(Source texts of formatted documents)
----------

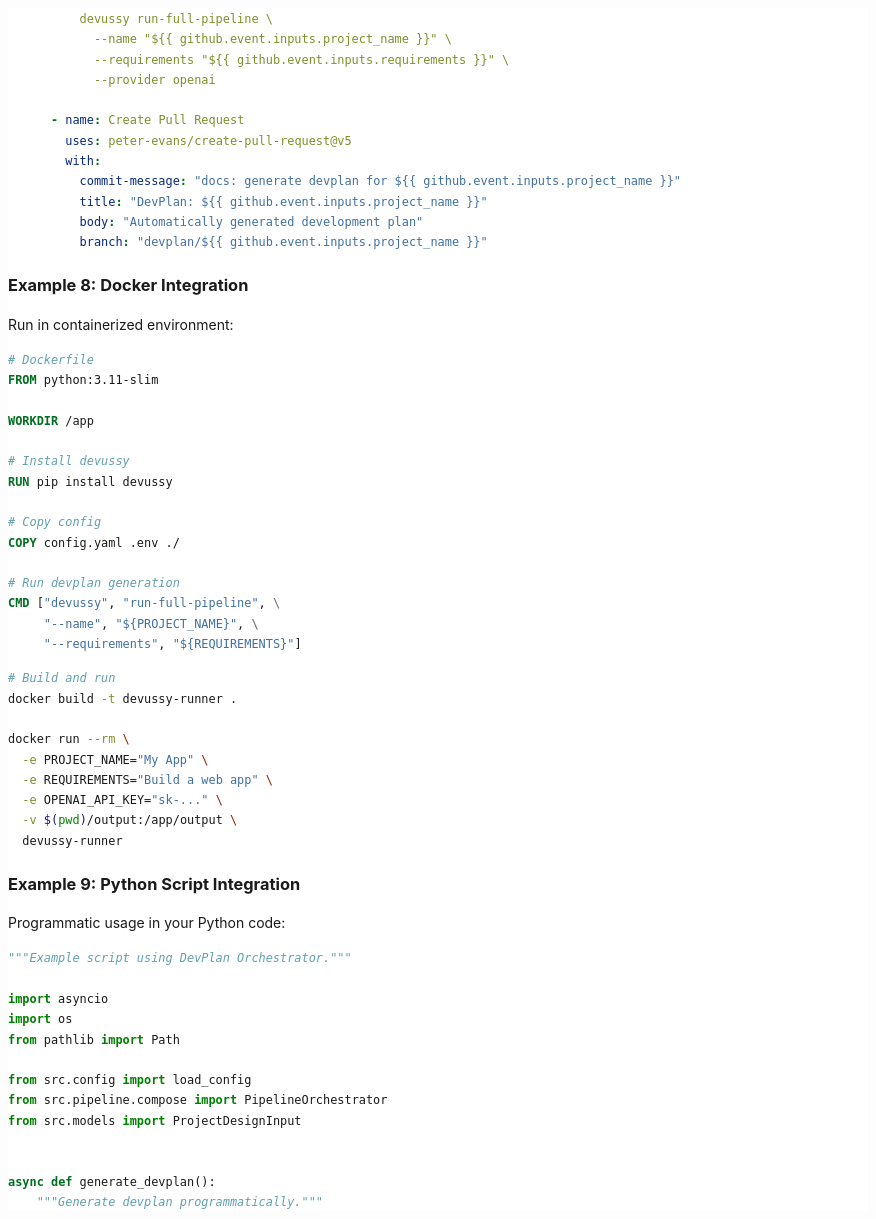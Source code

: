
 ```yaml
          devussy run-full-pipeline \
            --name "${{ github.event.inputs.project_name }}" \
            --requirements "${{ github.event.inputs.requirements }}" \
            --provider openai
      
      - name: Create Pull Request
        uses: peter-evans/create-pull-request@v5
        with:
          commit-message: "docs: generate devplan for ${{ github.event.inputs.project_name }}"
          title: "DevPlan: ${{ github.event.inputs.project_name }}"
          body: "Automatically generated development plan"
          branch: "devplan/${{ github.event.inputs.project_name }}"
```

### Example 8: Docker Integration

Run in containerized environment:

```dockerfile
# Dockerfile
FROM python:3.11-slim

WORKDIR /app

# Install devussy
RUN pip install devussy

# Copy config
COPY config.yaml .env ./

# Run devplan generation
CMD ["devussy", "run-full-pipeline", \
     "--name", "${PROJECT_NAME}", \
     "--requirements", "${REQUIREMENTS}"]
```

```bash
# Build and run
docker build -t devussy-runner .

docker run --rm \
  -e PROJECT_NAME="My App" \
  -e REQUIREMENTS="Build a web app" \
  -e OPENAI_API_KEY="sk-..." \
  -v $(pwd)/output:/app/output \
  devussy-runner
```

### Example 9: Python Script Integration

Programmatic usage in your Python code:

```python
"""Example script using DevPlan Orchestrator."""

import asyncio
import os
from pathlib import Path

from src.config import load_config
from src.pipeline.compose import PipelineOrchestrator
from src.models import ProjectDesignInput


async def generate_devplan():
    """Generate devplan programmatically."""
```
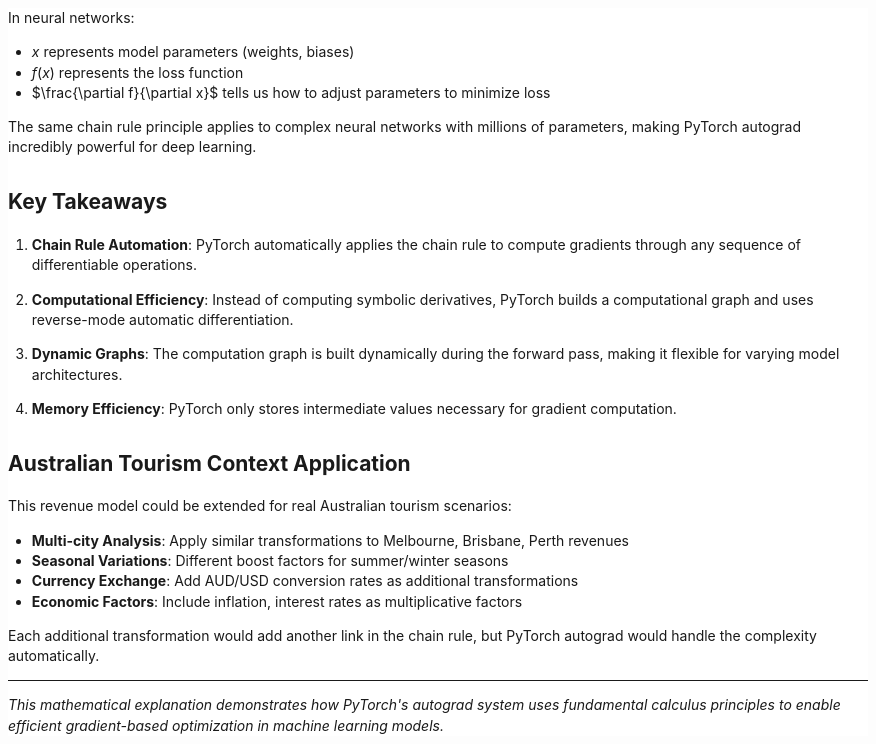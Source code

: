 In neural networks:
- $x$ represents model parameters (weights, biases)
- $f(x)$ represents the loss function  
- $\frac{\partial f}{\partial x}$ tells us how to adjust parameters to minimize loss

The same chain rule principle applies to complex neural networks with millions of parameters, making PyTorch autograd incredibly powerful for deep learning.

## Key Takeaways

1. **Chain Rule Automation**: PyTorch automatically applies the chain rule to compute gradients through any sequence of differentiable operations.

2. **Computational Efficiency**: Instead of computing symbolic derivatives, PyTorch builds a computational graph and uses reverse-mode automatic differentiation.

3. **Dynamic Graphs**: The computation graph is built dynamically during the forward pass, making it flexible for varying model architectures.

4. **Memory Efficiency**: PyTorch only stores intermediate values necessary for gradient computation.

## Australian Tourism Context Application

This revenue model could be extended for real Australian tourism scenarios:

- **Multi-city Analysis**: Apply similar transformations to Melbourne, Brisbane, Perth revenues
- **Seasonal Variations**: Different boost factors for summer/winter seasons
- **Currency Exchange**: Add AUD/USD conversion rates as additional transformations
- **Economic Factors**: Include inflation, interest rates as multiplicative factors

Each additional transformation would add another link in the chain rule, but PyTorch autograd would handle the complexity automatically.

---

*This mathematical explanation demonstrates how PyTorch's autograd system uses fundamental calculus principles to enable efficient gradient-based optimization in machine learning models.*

----------

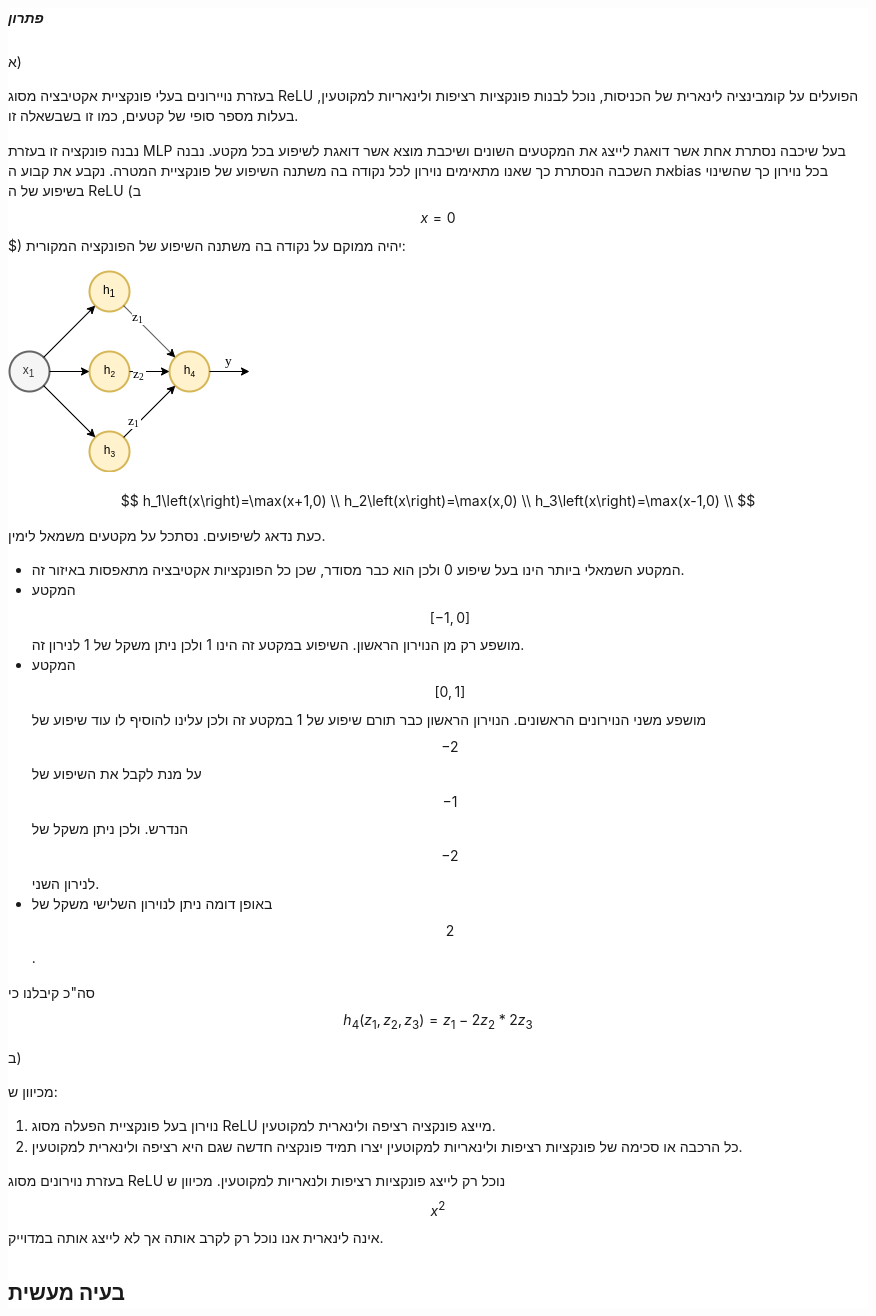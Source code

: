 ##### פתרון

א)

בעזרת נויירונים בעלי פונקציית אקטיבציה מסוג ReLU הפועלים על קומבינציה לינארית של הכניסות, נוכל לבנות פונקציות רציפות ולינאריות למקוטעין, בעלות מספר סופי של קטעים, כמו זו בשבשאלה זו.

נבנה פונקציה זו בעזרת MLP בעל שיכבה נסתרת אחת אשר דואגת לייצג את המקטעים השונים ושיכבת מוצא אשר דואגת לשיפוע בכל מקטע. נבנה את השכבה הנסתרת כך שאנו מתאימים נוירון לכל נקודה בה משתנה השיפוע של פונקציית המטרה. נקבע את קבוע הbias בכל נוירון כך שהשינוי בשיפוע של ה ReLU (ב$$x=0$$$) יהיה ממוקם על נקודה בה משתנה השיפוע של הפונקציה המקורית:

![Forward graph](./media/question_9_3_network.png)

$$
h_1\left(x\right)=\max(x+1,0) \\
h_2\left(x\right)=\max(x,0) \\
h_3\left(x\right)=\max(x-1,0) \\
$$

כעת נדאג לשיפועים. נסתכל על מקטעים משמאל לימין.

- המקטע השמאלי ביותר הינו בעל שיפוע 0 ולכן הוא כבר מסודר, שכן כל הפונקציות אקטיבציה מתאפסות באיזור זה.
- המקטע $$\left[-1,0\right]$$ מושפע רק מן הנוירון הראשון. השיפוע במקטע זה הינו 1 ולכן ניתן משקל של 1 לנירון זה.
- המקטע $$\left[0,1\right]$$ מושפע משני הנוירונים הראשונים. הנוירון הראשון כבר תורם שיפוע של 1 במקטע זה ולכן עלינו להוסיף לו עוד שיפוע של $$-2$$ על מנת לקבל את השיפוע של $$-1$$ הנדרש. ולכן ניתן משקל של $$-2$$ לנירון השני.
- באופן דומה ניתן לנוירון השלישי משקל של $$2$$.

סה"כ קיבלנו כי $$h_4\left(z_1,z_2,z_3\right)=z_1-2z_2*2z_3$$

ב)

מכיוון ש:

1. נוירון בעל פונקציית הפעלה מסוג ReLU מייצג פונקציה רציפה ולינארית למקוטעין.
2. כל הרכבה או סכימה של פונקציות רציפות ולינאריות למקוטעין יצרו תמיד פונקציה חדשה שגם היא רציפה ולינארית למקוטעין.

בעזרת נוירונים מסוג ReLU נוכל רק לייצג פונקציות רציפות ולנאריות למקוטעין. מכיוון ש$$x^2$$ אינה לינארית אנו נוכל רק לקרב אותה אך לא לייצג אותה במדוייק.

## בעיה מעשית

----------

What the task asks:
Using the records above, copy word for word the line with "h_1\left(x\right)=\max(x+1,0) \\", the line with "1. נוירון בעל", and every line between them.

Solution below:
h_1\left(x\right)=\max(x+1,0) \\
h_2\left(x\right)=\max(x,0) \\
h_3\left(x\right)=\max(x-1,0) \\
$$

כעת נדאג לשיפועים. נסתכל על מקטעים משמאל לימין.

- המקטע השמאלי ביותר הינו בעל שיפוע 0 ולכן הוא כבר מסודר, שכן כל הפונקציות אקטיבציה מתאפסות באיזור זה.
- המקטע $$\left[-1,0\right]$$ מושפע רק מן הנוירון הראשון. השיפוע במקטע זה הינו 1 ולכן ניתן משקל של 1 לנירון זה.
- המקטע $$\left[0,1\right]$$ מושפע משני הנוירונים הראשונים. הנוירון הראשון כבר תורם שיפוע של 1 במקטע זה ולכן עלינו להוסיף לו עוד שיפוע של $$-2$$ על מנת לקבל את השיפוע של $$-1$$ הנדרש. ולכן ניתן משקל של $$-2$$ לנירון השני.
- באופן דומה ניתן לנוירון השלישי משקל של $$2$$.

סה"כ קיבלנו כי $$h_4\left(z_1,z_2,z_3\right)=z_1-2z_2*2z_3$$

ב)

מכיוון ש:

1. נוירון בעל פונקציית הפעלה מסוג ReLU מייצג פונקציה רציפה ולינארית למקוטעין.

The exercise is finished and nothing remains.